Deciding on a single-part or sectional design depends on the angulations of abutment teeth. If opposing undercuts are significant then the potential for utilising these for retention makes a sectional design more attractive.1 However, if opposing undercuts are less significant, it may be more prudent to modify the teeth to provide parallel guide planes and use a single-part RPD. If the abutment teeth have no opposing undercuts, a single-part RPD would be more appropriate. Designs should be kept as simple as possible to promote continued oral health, with clearance of gingival margins where practical.28

The patient must be made aware of the need for regular follow-up and maintenance of such appliances. It is essential that any faults in the prosthesis are identified and corrected early, as retentive elements may lose some of their efficiency over time.29 A loss of retention in a unilateral RPD could lead to inhalation or swallowing and cause serious health problems including asphyxiation, tissue perforation and infections.16 For this reason, the dentist and dental technician must be highly competent in partial denture design and fabrication before providing unilateral RPDs.
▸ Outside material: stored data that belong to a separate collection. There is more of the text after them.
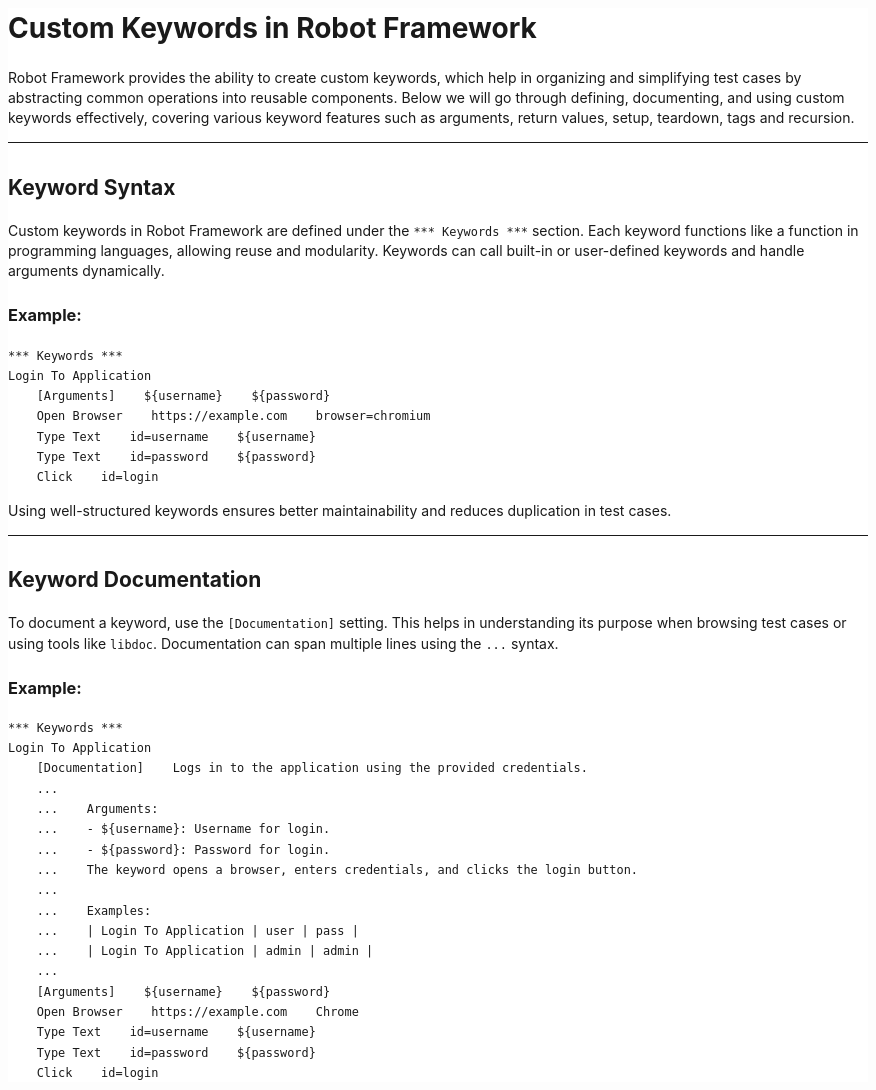 # **Custom Keywords in Robot Framework**

Robot Framework provides the ability to create custom keywords, which help in organizing and simplifying test cases by abstracting common operations into reusable components. Below we will go through defining, documenting, and using custom keywords effectively, covering various keyword features such as arguments, return values, setup, teardown, tags and recursion.

---

## Keyword Syntax

Custom keywords in Robot Framework are defined under the `*** Keywords ***` section. Each keyword functions like a function in programming languages, allowing reuse and modularity. Keywords can call built-in or user-defined keywords and handle arguments dynamically.

### Example:

```robot
*** Keywords ***
Login To Application
    [Arguments]    ${username}    ${password}
    Open Browser    https://example.com    browser=chromium
    Type Text    id=username    ${username}
    Type Text    id=password    ${password}
    Click    id=login
```

Using well-structured keywords ensures better maintainability and reduces duplication in test cases.

---

## Keyword Documentation

To document a keyword, use the `[Documentation]` setting. This helps in understanding its purpose when browsing test cases or using tools like `libdoc`. Documentation can span multiple lines using the `...` syntax.

### Example:

```robot
*** Keywords ***
Login To Application
    [Documentation]    Logs in to the application using the provided credentials.
    ...
    ...    Arguments:
    ...    - ${username}: Username for login.
    ...    - ${password}: Password for login.
    ...    The keyword opens a browser, enters credentials, and clicks the login button.
    ...
    ...    Examples:
    ...    | Login To Application | user | pass |
    ...    | Login To Application | admin | admin |
    ...
    [Arguments]    ${username}    ${password}
    Open Browser    https://example.com    Chrome
    Type Text    id=username    ${username}
    Type Text    id=password    ${password}
    Click    id=login
```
For example, if a clasp is designed incorrectly and the proportional limit of the material exceeded during insertion and removal, permanent clasp distortion and a loss of retention could occur.29

Unilateral RPDs can be a safe, effective and predictable option for replacing missing teeth, but careful case selection, appropriate design and high-quality fabrication are essentials for success.